# [STUDY MATERIAL]
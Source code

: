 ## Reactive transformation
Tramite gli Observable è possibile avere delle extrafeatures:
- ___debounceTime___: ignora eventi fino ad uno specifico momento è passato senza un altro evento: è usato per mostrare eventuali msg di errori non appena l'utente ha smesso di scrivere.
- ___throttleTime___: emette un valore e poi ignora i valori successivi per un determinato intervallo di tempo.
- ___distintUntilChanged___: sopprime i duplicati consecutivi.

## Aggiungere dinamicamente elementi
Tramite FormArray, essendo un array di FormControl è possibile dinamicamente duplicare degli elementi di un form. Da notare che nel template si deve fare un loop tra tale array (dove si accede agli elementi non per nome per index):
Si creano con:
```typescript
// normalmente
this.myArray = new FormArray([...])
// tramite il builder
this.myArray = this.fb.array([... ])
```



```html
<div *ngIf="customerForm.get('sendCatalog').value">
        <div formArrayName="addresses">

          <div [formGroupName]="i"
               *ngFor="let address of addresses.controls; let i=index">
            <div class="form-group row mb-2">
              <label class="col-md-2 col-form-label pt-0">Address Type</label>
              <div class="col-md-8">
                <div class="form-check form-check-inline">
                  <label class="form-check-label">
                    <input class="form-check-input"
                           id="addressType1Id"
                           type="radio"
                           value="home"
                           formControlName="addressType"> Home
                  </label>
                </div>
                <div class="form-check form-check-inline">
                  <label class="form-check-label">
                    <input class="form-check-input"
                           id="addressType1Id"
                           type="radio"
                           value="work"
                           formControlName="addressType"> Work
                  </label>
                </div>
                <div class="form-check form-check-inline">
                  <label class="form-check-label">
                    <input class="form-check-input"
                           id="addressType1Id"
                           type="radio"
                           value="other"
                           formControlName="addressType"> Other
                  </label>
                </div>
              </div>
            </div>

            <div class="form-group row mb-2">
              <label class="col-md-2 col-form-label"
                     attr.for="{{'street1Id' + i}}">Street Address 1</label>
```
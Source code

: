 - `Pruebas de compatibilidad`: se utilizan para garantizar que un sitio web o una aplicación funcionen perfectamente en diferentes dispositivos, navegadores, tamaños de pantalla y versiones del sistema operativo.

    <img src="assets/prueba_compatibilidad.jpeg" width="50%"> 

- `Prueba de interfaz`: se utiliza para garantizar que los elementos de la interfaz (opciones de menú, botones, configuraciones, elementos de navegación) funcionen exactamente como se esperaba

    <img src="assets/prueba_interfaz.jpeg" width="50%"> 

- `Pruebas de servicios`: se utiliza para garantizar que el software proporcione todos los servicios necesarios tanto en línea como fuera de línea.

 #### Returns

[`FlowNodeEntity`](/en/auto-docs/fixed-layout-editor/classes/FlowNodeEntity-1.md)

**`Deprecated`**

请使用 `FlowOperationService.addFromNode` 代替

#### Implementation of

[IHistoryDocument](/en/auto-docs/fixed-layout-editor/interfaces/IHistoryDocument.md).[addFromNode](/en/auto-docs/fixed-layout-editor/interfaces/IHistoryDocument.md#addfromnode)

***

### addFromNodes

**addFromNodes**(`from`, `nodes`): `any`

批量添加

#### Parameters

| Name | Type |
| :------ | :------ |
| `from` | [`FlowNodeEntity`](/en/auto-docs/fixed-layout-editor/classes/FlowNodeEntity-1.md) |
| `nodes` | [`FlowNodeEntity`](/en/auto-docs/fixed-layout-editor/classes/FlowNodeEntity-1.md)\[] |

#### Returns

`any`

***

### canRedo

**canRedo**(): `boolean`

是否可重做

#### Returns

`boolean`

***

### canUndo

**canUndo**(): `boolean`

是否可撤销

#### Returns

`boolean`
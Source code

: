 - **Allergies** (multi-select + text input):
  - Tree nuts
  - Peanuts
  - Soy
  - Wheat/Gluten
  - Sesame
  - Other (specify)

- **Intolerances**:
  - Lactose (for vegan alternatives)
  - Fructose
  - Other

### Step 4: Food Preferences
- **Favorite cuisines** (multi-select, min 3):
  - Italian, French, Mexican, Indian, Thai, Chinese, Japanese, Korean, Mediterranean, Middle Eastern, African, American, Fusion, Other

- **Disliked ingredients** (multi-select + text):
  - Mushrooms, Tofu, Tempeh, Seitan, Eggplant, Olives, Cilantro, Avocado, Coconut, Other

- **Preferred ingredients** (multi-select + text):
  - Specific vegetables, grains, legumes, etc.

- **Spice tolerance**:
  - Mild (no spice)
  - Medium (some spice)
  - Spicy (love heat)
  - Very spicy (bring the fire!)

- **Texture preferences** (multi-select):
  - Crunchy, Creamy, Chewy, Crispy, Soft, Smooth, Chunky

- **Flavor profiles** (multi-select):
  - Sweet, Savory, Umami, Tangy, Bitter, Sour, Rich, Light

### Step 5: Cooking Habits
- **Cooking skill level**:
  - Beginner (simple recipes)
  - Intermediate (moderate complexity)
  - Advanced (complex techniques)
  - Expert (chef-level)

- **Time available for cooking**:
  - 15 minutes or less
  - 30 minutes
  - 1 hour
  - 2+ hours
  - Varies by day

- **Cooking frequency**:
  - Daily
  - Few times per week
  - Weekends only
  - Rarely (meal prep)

# [WHAT TO WORK ON]
Above are some records; copy exactly the lines from the one with "- Spicy (love heat)" through the one with "- Intermediate (moderate complexity)", both included, and no others.

# [TASK RESULT]
  - Spicy (love heat)
  - Very spicy (bring the fire!)

- **Texture preferences** (multi-select):
  - Crunchy, Creamy, Chewy, Crispy, Soft, Smooth, Chunky

- **Flavor profiles** (multi-select):
  - Sweet, Savory, Umami, Tangy, Bitter, Sour, Rich, Light

### Step 5: Cooking Habits
- **Cooking skill level**:
  - Beginner (simple recipes)
  - Intermediate (moderate complexity)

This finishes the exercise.